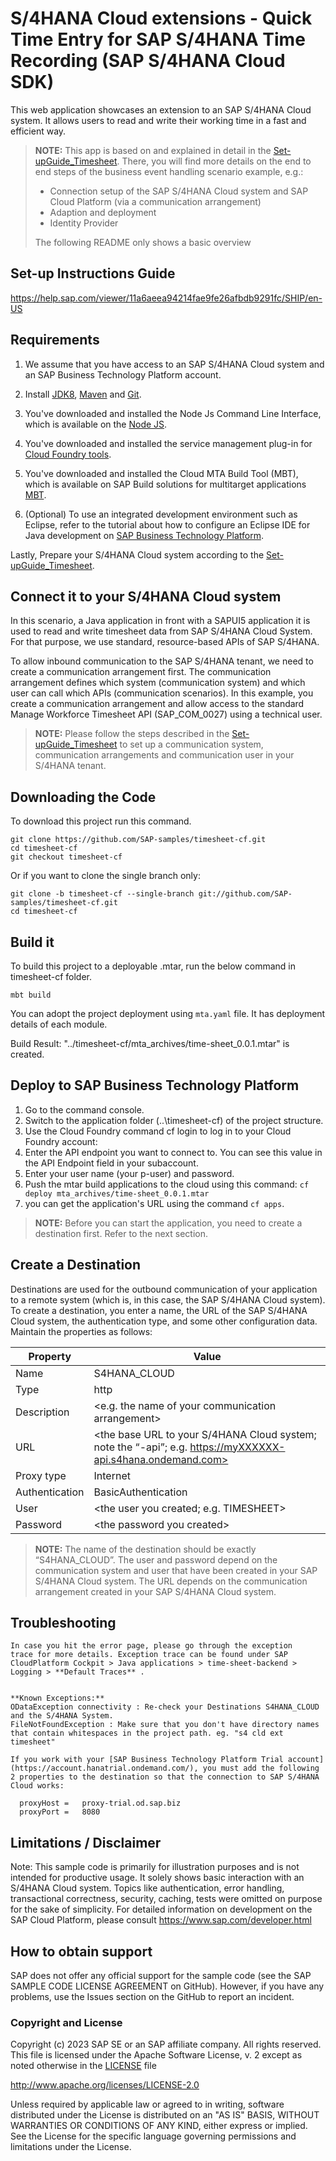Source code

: # S/4HANA Cloud extensions - Quick Time Entry for SAP S/4HANA Time Recording (SAP S/4HANA Cloud SDK)

This web application showcases an extension to an SAP S/4HANA Cloud system.
It allows users to read and write their working time in a fast and efficient way.

> **NOTE:** This app is based on and explained in detail in the [Set-upGuide_Timesheet](https://help.sap.com/viewer/11a6aeea94214fae9fe26afbdb9291fc/SHIP/en-US). There, you will find more details on the end to end steps of the business event handling scenario example, e.g.:
> * Connection setup of the SAP S/4HANA Cloud system and SAP Cloud Platform (via a communication arrangement)
> * Adaption and deployment
> * Identity Provider
>
> The following README only shows a basic overview

Set-up Instructions Guide
-------------
https://help.sap.com/viewer/11a6aeea94214fae9fe26afbdb9291fc/SHIP/en-US

Requirements
-------------
1. We assume that you have access to an SAP S/4HANA Cloud system and an SAP Business Technology Platform account.

2. Install [JDK8](http://www.oracle.com/technetwork/java/javase/downloads/index.html), [Maven](http://maven.apache.org/download.cgi) and [Git](https://git-scm.com/downloads).

3. You've downloaded and installed the Node Js Command Line Interface, which is available on the [Node JS](https://help.sap.com/docs/link-disclaimer?site=https%3A%2F%2Fnodejs.org%2Fen%2F).
4. You've downloaded and installed the service management plug-in for [Cloud Foundry tools](https://docs.cloudfoundry.org/cf-cli/install-go-cli.html).
5. You've downloaded and installed the Cloud MTA Build Tool (MBT), which is available on SAP Build solutions for multitarget applications [MBT](https://github.com/SAP/cloud-mta-build-tool).
6. (Optional) To use an integrated development environment such as Eclipse, refer to the tutorial about how to configure an Eclipse IDE for Java development on [SAP Business Technology Platform](https://developers.sap.com/tutorial-navigator.html).


Lastly, Prepare your S/4HANA Cloud system according to the [Set-upGuide_Timesheet](https://help.sap.com/viewer/11a6aeea94214fae9fe26afbdb9291fc/SHIP/en-US).

Connect it to your S/4HANA Cloud system
---------------------------------------

In this scenario, a Java application in front with a SAPUI5 application it is used to read and write timesheet data from SAP S/4HANA Cloud System. For that purpose, we use standard, resource-based APIs of SAP S/4HANA.

To allow inbound communication to the SAP S/4HANA tenant, we need to create a communication arrangement first. The communication arrangement defines which system (communication system) and which user can call which APIs (communication scenarios). 
In this example, you create a communication arrangement and allow access to the standard Manage Workforce Timesheet API (SAP_COM_0027) using a technical user.

> **NOTE:** Please follow the steps described in the [Set-upGuide_Timesheet](https://help.sap.com/viewer/11a6aeea94214fae9fe26afbdb9291fc/SHIP/en-US) to set up a communication system, communication arrangements and communication user in your S/4HANA tenant.

## Downloading the Code

To download this project run this command.
```
git clone https://github.com/SAP-samples/timesheet-cf.git  
cd timesheet-cf
git checkout timesheet-cf
```

Or if you want to clone the single branch only:
```
git clone -b timesheet-cf --single-branch git://github.com/SAP-samples/timesheet-cf.git  
cd timesheet-cf
```


## Build it

To build this project to a deployable .mtar, run the below command in timesheet-cf folder.

```mbt build```

You can adopt the project deployment using ```mta.yaml``` file. It has  deployment details of each module.

Build Result: "../timesheet-cf/mta_archives/time-sheet_0.0.1.mtar" is created.

Deploy to SAP Business Technology Platform
----------------------------
1.	Go to the command console.
2.	Switch to the application folder (..\timesheet-cf) of the project structure. 
3.	Use the Cloud Foundry command cf login to log in to your Cloud Foundry account:
4.	Enter the API endpoint you want to connect to.
You can see this value in the API Endpoint field in your subaccount.
5.	Enter your user name (your p-user) and password.
6.	Push the mtar build applications to the cloud using this command:
```cf deploy mta_archives/time-sheet_0.0.1.mtar```
7.	you can get the application's URL using the command 	```cf apps```.


> **NOTE:** Before you can start the application, you need to create a destination first. Refer to the next section.

Create a Destination
----------------------------
Destinations are used for the outbound communication of your application to a remote system (which is, in this case, the SAP S/4HANA Cloud system). To create a destination, you enter a name, the URL of the SAP S/4HANA Cloud system, the authentication type, and some other configuration data.	Maintain the properties as follows:

Property | Value
------------ | -------------
Name | S4HANA_CLOUD
Type | http
Description | <e.g. the name of your communication arrangement>
URL | <the base URL to your S/4HANA Cloud system; note the “-api”; e.g. https://myXXXXXX-api.s4hana.ondemand.com>
Proxy type | Internet
Authentication | BasicAuthentication
User | <the user you created; e.g. TIMESHEET>
Password | \<the password you created\>


> **NOTE:** The name of the destination should be exactly “S4HANA_CLOUD”.
> The user and password depend on the communication system and user that have been created in your SAP S/4HANA Cloud system.
> The URL depends on the communication arrangement created in your SAP S/4HANA Cloud system.


Troubleshooting
------------

    In case you hit the error page, please go through the exception
    trace for more details. Exception trace can be found under SAP
    CloudPlatform Cockpit > Java applications > time-sheet-backend >
    Logging > **Default Traces** .
 
    
    **Known Exceptions:**
    ODataException connectivity : Re-check your Destinations S4HANA_CLOUD and the S/4HANA System.
    FileNotFoundException : Make sure that you don't have directory names that contain whitespaces in the project path. eg. "s4 cld ext timesheet"
    
    If you work with your [SAP Business Technology Platform Trial account](https://account.hanatrial.ondemand.com/), you must add the following 2 properties to the destination so that the connection to SAP S/4HANA Cloud works:  

      proxyHost =	proxy-trial.od.sap.biz  
      proxyPort =	8080
    


Limitations / Disclaimer
------------------------
Note: This sample code is primarily for illustration purposes and is not intended for productive usage. It solely shows basic interaction with an S/4HANA Cloud system. Topics like authentication, error handling, transactional correctness, security, caching, tests were omitted on purpose for the sake of simplicity. For detailed information on development on the SAP Cloud Platform, please consult https://www.sap.com/developer.html

How to obtain support
---------------------
SAP does not offer any official support for the sample code (see the SAP SAMPLE CODE LICENSE AGREEMENT on GitHub). However, if you have any problems, use the Issues section on the GitHub to report an incident.

### Copyright and License

Copyright (c) 2023 SAP SE or an SAP affiliate company. All rights reserved.
This file is licensed under the Apache Software License, v. 2 except as noted otherwise in the [LICENSE](LICENSE) file

http://www.apache.org/licenses/LICENSE-2.0

Unless required by applicable law or agreed to in writing, software distributed under the License is distributed on an "AS IS" BASIS, WITHOUT WARRANTIES OR CONDITIONS OF ANY KIND, either express or implied. See the License for the specific language governing permissions and limitations under the License.
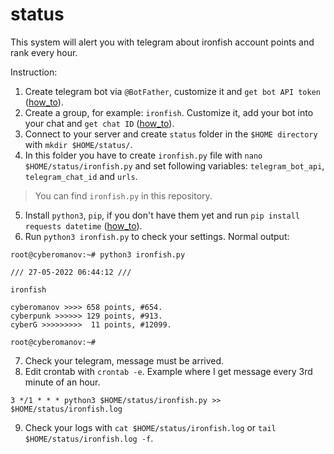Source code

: # status
This system will alert you with telegram about ironfish account points and rank every hour.

Instruction:

1. Create telegram bot via `@BotFather`, customize it and `get bot API token` ([how_to](https://www.siteguarding.com/en/how-to-get-telegram-bot-api-token)).
2. Create a group, for example: `ironfish`. Customize it, add your bot into your chat and `get chat ID` ([how_to](https://stackoverflow.com/questions/32423837/telegram-bot-how-to-get-a-group-chat-id)).
3. Connect to your server and create `status` folder in the `$HOME directory` with `mkdir $HOME/status/`.
4. In this folder you have to create `ironfish.py` file with `nano $HOME/status/ironfish.py` and set following variables: `telegram_bot_api`, `telegram_chat_id` and `urls`.
> You can find `ironfish.py` in this repository.
5. Install `python3`, `pip`, if you don't have them yet and run `pip install requests datetime` ([how_to](https://www.makeuseof.com/install-python-ubuntu/)).
6. Run `python3 ironfish.py` to check your settings. Normal output:

```
root@cyberomanov:~# python3 ironfish.py

/// 27-05-2022 06:44:12 ///

ironfish

cyberomanov >>>> 658 points, #654.
cyberpunk >>>>>> 129 points, #913.
cyberG >>>>>>>>>  11 points, #12099.

root@cyberomanov:~# 
```
7. Check your telegram, message must be arrived.
8. Edit crontab with `crontab -e`. Example where I get message every 3rd minute of an hour.
```
3 */1 * * * python3 $HOME/status/ironfish.py >> $HOME/status/ironfish.log
```
9. Check your logs with `cat $HOME/status/ironfish.log` or `tail $HOME/status/ironfish.log -f`.
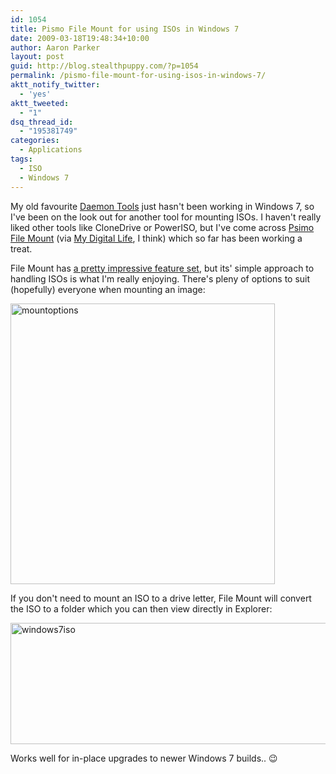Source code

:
 ```yaml
---
id: 1054
title: Pismo File Mount for using ISOs in Windows 7
date: 2009-03-18T19:48:34+10:00
author: Aaron Parker
layout: post
guid: http://blog.stealthpuppy.com/?p=1054
permalink: /pismo-file-mount-for-using-isos-in-windows-7/
aktt_notify_twitter:
  - 'yes'
aktt_tweeted:
  - "1"
dsq_thread_id:
  - "195381749"
categories:
  - Applications
tags:
  - ISO
  - Windows 7
---
```

My old favourite [Daemon Tools](http://www.daemon-tools.cc/home) just hasn't been working in Windows 7, so I've been on the look out for another tool for mounting ISOs. I haven't really liked other tools like CloneDrive or PowerISO, but I've come across [Psimo File Mount](http://www.pismotechnic.com/pfm/) (via [My Digital Life](http://www.mydigitallife.info/2009/03/15/pismo-file-mounter-to-mount-zip-iso-compactiso-compact-file-set-and-private-folder-files-to-file-system-as-virtual-folder/), I think) which so far has been working a treat.

File Mount has [a pretty impressive feature set](http://www.pismotechnic.com/pfm/doc/), but its' simple approach to handling ISOs is what I'm really enjoying. There's pleny of options to suit (hopefully) everyone when mounting an image:

<img class="alignnone size-full wp-image-1056" title="mountoptions" src="https://stealthpuppy.com/wp-content/uploads/2009/03/mountoptions.png" alt="mountoptions" width="423" height="449" srcset="https://stealthpuppy.com/wp-content/uploads/2009/03/mountoptions.png 423w, https://stealthpuppy.com/wp-content/uploads/2009/03/mountoptions-282x300.png 282w" sizes="(max-width: 423px) 100vw, 423px" /> 

If you don't need to mount an ISO to a drive letter, File Mount will convert the ISO to a folder which you can then view directly in Explorer:

<img class="alignnone size-full wp-image-1057" title="windows7iso" src="https://stealthpuppy.com/wp-content/uploads/2009/03/windows7iso.png" alt="windows7iso" width="590" height="194" srcset="https://stealthpuppy.com/wp-content/uploads/2009/03/windows7iso.png 590w, https://stealthpuppy.com/wp-content/uploads/2009/03/windows7iso-300x98.png 300w" sizes="(max-width: 590px) 100vw, 590px" /> 

Works well for in-place upgrades to newer Windows 7 builds.. 😉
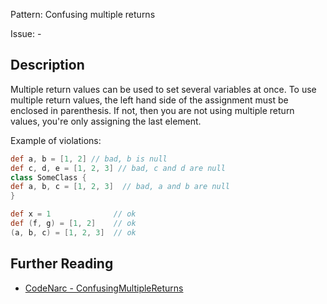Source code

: Pattern: Confusing multiple returns

Issue: -

## Description

Multiple return values can be used to set several variables at once. To use multiple return values, the left hand side of the assignment must be enclosed in parenthesis. If not, then you are not using multiple return values, you're only assigning the last element.

Example of violations:

``` groovy
def a, b = [1, 2] // bad, b is null
def c, d, e = [1, 2, 3] // bad, c and d are null
class SomeClass {
def a, b, c = [1, 2, 3]  // bad, a and b are null
}

def x = 1              // ok
def (f, g) = [1, 2]    // ok
(a, b, c) = [1, 2, 3]  // ok
```

## Further Reading

* [CodeNarc - ConfusingMultipleReturns](http://codenarc.sourceforge.net/codenarc-rules-groovyism.html#ConfusingMultipleReturns)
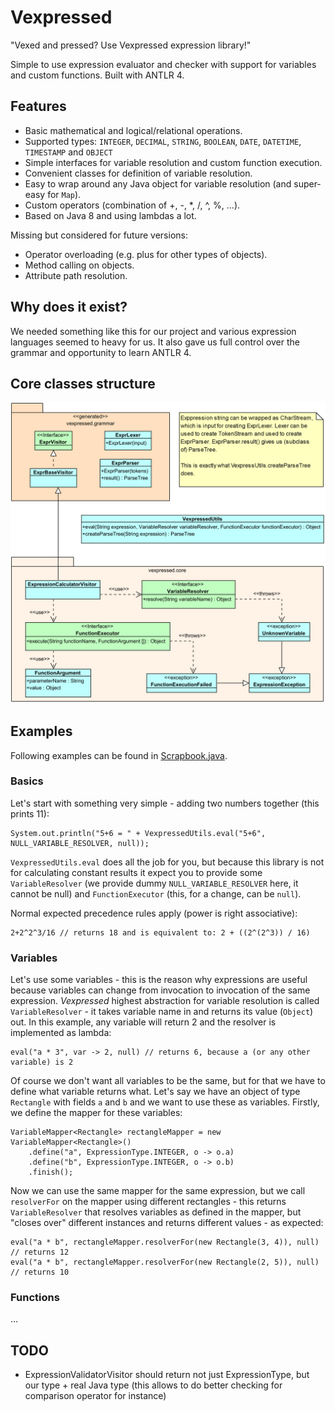 # Vexpressed

"Vexed and pressed? Use Vexpressed expression library!"

Simple to use expression evaluator and checker with support for variables and custom functions.
Built with ANTLR 4.


## Features

* Basic mathematical and logical/relational operations.
* Supported types: `INTEGER`, `DECIMAL`, `STRING`, `BOOLEAN`, `DATE`, `DATETIME`, `TIMESTAMP`
and `OBJECT`
* Simple interfaces for variable resolution and custom function execution.
* Convenient classes for definition of variable resolution.
* Easy to wrap around any Java object for variable resolution (and super-easy for `Map`).
* Custom operators (combination of +, -, *, /, ^, %, ...).
* Based on Java 8 and using lambdas a lot.

Missing but considered for future versions:

* Operator overloading (e.g. plus for other types of objects).
* Method calling on objects.
* Attribute path resolution.


## Why does it exist?

We needed something like this for our project and various expression languages seemed to heavy
for us. It also gave us full control over the grammar and opportunity to learn ANTLR 4.


## Core classes structure

![UML Class diagram - core](docs/imgs/core-classes.png)

## Examples

Following examples can be found in [Scrapbook.java](src/test/java/Scrapbook.java).

### Basics

Let's start with something very simple - adding two numbers together (this prints 11):
```
System.out.println("5+6 = " + VexpressedUtils.eval("5+6", NULL_VARIABLE_RESOLVER, null));
```

`VexpressedUtils.eval` does all the job for you, but because this library is not for calculating
constant results it expect you to provide some `VariableResolver` (we provide dummy
`NULL_VARIABLE_RESOLVER` here, it cannot be null) and `FunctionExecutor` (this, for a change, can
be `null`).

Normal expected precedence rules apply (power is right associative):
```
2+2^2^3/16 // returns 18 and is equivalent to: 2 + ((2^(2^3)) / 16)
```

### Variables

Let's use some variables - this is the reason why expressions are useful because variables can
change from invocation to invocation of the same expression. *Vexpressed* highest abstraction for
variable resolution is called `VariableResolver` - it takes variable name in and returns its value
(`Object`) out. In this example, any variable will return 2 and the resolver is implemented as
lambda:
```
eval("a * 3", var -> 2, null) // returns 6, because a (or any other variable) is 2
```

Of course we don't want all variables to be the same, but for that we have to define what variable
returns what. Let's say we have an object of type `Rectangle` with fields `a` and `b` and we want
to use these as variables. Firstly, we define the mapper for these variables:
```
VariableMapper<Rectangle> rectangleMapper = new VariableMapper<Rectangle>()
	.define("a", ExpressionType.INTEGER, o -> o.a)
	.define("b", ExpressionType.INTEGER, o -> o.b)
	.finish();
```

Now we can use the same mapper for the same expression, but we call `resolverFor` on the mapper
using different rectangles - this returns `VariableResolver` that resolves variables as defined
in the mapper, but "closes over" different instances and returns different values - as expected:
```
eval("a * b", rectangleMapper.resolverFor(new Rectangle(3, 4)), null) // returns 12
eval("a * b", rectangleMapper.resolverFor(new Rectangle(2, 5)), null) // returns 10
```

### Functions

...


## TODO

* ExpressionValidatorVisitor should return not just ExpressionType, but our type + real Java type
(this allows to do better checking for comparison operator for instance)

━━━

● **Your assignment**: Exactly reproduce the run of lines from the start of the listing through the line with "6. (Optional) To", inclusive; pictures are not copied.

● **Task response**:
Source code

: # S/4HANA Cloud extensions - Quick Time Entry for SAP S/4HANA Time Recording (SAP S/4HANA Cloud SDK)

This web application showcases an extension to an SAP S/4HANA Cloud system.
It allows users to read and write their working time in a fast and efficient way.

> **NOTE:** This app is based on and explained in detail in the [Set-upGuide_Timesheet](https://help.sap.com/viewer/11a6aeea94214fae9fe26afbdb9291fc/SHIP/en-US). There, you will find more details on the end to end steps of the business event handling scenario example, e.g.:
> * Connection setup of the SAP S/4HANA Cloud system and SAP Cloud Platform (via a communication arrangement)
> * Adaption and deployment
> * Identity Provider
>
> The following README only shows a basic overview

Set-up Instructions Guide
-------------
https://help.sap.com/viewer/11a6aeea94214fae9fe26afbdb9291fc/SHIP/en-US

Requirements
-------------
1. We assume that you have access to an SAP S/4HANA Cloud system and an SAP Business Technology Platform account.

2. Install [JDK8](http://www.oracle.com/technetwork/java/javase/downloads/index.html), [Maven](http://maven.apache.org/download.cgi) and [Git](https://git-scm.com/downloads).

3. You've downloaded and installed the Node Js Command Line Interface, which is available on the [Node JS](https://help.sap.com/docs/link-disclaimer?site=https%3A%2F%2Fnodejs.org%2Fen%2F).
4. You've downloaded and installed the service management plug-in for [Cloud Foundry tools](https://docs.cloudfoundry.org/cf-cli/install-go-cli.html).
5. You've downloaded and installed the Cloud MTA Build Tool (MBT), which is available on SAP Build solutions for multitarget applications [MBT](https://github.com/SAP/cloud-mta-build-tool).
6. (Optional) To use an integrated development environment such as Eclipse, refer to the tutorial about how to configure an Eclipse IDE for Java development on [SAP Business Technology Platform](https://developers.sap.com/tutorial-navigator.html).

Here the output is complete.